MapReduce: Simplified Data Processing on Large Clusters - Google, 2004

“MapReduce exploits a restricted programming model to parallelize the user program automatically and to provide transparent fault-tolerance”

Restricted programming model: a model whose designers omit features because they're "too complex" or because some programmers have used them to write bad code. In short, restricting the API to give greater guarantees.

  • Intermediate keys and values must be the same type as the output keys and values.
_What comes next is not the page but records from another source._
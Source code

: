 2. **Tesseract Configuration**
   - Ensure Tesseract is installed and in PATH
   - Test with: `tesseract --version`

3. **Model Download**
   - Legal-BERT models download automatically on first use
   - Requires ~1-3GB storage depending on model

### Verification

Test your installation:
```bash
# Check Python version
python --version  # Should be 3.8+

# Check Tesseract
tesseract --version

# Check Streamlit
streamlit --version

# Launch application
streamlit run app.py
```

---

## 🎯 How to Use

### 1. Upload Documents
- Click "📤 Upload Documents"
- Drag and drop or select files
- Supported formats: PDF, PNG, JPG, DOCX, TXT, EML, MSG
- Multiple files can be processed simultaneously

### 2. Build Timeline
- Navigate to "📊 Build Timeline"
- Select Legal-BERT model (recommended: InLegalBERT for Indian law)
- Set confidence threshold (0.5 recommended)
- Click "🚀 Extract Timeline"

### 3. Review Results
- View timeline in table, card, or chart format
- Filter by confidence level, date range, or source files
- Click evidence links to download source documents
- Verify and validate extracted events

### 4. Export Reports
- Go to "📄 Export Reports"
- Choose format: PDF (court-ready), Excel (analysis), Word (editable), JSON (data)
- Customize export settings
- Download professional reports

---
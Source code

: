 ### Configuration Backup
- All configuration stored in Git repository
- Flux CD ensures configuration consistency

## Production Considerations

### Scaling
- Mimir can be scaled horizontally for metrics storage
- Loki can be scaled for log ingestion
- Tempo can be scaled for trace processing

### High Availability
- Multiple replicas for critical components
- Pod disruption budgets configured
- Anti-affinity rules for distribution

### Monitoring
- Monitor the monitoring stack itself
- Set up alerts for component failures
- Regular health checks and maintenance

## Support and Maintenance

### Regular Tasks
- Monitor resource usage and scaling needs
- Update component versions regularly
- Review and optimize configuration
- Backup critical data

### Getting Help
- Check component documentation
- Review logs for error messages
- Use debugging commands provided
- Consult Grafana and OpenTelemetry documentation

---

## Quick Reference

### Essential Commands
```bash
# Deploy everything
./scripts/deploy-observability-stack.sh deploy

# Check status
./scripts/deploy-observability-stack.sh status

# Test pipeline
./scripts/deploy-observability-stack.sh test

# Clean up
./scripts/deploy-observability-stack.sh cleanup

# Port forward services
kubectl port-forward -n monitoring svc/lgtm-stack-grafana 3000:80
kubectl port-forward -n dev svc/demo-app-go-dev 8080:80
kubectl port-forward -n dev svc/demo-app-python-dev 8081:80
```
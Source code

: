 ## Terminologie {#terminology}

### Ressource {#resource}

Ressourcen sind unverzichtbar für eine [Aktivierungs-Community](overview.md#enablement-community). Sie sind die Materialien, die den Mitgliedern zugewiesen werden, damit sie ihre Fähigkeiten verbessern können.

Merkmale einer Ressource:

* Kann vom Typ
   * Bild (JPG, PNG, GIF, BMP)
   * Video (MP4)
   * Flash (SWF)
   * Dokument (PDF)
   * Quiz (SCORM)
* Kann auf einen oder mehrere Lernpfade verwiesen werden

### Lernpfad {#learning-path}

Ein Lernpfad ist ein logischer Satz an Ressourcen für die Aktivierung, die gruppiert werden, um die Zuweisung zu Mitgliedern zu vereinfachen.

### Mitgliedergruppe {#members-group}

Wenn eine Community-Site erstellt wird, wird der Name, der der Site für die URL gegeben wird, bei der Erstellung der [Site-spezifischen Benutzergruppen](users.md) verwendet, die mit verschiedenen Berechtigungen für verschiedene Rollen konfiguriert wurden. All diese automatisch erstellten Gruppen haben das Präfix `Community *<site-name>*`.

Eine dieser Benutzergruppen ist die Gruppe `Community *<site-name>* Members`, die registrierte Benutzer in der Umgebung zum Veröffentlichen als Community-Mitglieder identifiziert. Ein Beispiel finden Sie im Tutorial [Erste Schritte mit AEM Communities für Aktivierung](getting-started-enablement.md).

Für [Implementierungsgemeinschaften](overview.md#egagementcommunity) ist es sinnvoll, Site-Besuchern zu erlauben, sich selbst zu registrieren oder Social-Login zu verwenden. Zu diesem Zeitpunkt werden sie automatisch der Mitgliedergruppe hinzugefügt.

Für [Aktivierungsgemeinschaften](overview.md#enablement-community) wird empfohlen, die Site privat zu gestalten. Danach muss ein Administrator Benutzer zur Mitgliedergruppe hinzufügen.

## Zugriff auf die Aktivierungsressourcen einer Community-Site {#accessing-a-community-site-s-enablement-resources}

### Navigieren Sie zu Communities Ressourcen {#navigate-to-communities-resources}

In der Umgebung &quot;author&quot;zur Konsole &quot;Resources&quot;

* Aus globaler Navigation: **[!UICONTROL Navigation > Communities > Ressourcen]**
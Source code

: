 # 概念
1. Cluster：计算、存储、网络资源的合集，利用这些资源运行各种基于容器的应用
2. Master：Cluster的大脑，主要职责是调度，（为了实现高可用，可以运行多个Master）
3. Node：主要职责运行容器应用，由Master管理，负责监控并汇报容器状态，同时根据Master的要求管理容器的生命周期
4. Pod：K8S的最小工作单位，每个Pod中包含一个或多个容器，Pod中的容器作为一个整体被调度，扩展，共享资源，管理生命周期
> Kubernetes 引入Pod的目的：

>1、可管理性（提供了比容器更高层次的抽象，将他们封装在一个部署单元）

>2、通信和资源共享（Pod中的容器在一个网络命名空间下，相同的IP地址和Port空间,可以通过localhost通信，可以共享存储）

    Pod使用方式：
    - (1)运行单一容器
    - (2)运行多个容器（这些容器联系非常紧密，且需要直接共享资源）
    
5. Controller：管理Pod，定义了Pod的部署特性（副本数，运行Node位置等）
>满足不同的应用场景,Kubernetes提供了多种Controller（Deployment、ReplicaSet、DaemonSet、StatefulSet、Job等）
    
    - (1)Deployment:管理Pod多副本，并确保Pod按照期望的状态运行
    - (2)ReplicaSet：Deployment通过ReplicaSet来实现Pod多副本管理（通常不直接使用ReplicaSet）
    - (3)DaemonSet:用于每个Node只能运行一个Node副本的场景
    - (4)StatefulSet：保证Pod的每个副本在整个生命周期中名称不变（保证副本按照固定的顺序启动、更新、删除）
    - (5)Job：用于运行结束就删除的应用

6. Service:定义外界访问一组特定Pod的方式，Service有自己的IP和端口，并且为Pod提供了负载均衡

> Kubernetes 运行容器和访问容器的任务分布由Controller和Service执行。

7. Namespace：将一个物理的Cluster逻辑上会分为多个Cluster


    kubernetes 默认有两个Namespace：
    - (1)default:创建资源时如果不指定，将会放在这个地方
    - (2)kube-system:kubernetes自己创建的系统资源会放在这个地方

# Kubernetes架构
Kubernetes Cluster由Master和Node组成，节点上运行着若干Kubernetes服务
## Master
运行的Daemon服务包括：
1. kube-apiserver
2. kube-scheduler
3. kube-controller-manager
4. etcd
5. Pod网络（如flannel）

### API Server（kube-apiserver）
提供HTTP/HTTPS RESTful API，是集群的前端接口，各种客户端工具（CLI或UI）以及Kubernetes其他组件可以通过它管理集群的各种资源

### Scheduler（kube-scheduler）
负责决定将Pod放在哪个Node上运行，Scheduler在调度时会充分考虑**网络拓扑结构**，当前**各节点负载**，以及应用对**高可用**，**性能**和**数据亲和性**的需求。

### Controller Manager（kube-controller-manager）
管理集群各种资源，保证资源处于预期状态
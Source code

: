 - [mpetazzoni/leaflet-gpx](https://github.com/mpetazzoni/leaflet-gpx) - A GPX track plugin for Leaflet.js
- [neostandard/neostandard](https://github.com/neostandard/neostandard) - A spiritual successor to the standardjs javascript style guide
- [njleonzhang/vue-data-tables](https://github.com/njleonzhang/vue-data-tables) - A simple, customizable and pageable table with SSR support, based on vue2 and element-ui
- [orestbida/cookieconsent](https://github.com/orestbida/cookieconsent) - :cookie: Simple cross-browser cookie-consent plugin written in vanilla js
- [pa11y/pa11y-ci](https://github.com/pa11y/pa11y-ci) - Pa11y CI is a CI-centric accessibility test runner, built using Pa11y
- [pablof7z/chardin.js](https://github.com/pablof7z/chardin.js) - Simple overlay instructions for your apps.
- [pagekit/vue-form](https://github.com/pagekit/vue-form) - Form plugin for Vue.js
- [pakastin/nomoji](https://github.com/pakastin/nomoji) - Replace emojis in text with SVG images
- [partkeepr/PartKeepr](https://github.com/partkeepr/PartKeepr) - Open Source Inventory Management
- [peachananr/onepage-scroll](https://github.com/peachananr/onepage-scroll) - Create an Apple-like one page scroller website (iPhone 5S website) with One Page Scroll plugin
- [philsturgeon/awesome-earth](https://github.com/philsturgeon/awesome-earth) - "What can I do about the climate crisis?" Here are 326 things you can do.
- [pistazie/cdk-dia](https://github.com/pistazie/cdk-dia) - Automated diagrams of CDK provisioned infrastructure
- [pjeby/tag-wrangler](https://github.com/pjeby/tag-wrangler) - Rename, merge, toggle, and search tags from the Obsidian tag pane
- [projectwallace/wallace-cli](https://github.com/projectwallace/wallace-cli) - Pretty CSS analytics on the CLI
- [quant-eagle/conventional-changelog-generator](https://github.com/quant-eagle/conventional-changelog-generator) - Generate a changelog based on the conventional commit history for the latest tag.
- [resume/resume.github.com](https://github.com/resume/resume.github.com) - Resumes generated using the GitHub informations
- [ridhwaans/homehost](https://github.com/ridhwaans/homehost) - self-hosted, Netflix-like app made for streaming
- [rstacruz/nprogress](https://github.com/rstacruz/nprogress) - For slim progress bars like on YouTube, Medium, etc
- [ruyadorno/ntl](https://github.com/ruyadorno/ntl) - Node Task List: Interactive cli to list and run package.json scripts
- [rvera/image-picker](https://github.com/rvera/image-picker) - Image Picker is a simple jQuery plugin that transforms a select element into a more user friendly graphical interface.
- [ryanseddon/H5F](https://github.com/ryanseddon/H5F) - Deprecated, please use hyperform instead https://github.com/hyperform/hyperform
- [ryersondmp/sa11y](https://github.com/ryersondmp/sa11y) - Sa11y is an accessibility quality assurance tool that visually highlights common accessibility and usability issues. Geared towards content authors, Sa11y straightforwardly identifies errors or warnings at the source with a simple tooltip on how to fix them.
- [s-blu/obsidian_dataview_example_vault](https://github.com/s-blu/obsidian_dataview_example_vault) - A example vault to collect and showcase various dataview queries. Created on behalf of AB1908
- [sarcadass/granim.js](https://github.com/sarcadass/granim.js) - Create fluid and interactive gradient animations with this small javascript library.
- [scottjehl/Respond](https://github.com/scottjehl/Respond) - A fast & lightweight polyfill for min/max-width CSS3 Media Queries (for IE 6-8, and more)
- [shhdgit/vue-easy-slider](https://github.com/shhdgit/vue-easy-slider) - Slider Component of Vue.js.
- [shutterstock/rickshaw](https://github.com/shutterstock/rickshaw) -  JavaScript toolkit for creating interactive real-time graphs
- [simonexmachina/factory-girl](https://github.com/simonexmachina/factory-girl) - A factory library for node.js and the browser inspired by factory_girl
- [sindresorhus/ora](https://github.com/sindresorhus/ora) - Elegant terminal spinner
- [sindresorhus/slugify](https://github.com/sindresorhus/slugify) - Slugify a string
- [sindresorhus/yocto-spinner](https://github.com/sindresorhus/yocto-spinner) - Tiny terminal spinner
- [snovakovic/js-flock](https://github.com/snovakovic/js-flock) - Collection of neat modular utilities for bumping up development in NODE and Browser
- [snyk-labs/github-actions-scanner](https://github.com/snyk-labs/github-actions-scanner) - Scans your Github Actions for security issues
This is not the case with the current Hadoop implementation.
  • The authors also mention that MapReduce could be applied to a shared memory system or NUMA multi-processor system
  • Notes on Execution
    • Intermediate values are written to local disk periodically, partitioned by key
      • It sends these locations to the master
    • Reducer learns about the locations from the master and reads the appropriate partitions via RPC directly from the Mapper
    • Once all of the data is received, the reducer sorts the data, possibly with an external sort
      • I wonder if some speculative partial reduction work could be done or some sort of heap style sort that could start immediately
      • However, it’s probably better use of the machine to have it running other work instead
    • Reducer output goes to GFS
      • Once the reducer finishes, it atomically renames the output file
  • Master does not currently checkpoint, the user must rerun the job
    • The authors say it would be easy
  • At the time, network bandwidth was scarce
    • They had the cluster scheduler assign map tasks on the same machines that held the data in GFS or very close to the same machine
    • Wonder how it change now with better network traffic from Google
  • ability to skip bad records
    • When an error occurs (i.e. segfault), they have a handler that sends a quick UDP packet to the master with the offset
    • If the master receives this message from two workers, when it reschedules the task, it will notify the worker to skip the record
    • https://hadoop.apache.org/docs/stable/api/org/apache/hadoop/mapred/SkipBadRecords.html
  • Local execution: an alternative im- plementation of the MapReduce library that sequentially executes all of the work for a MapReduce operation on the local machine, where the user can debug with GDB
  • Counter values are piggybacked on the heartbeat response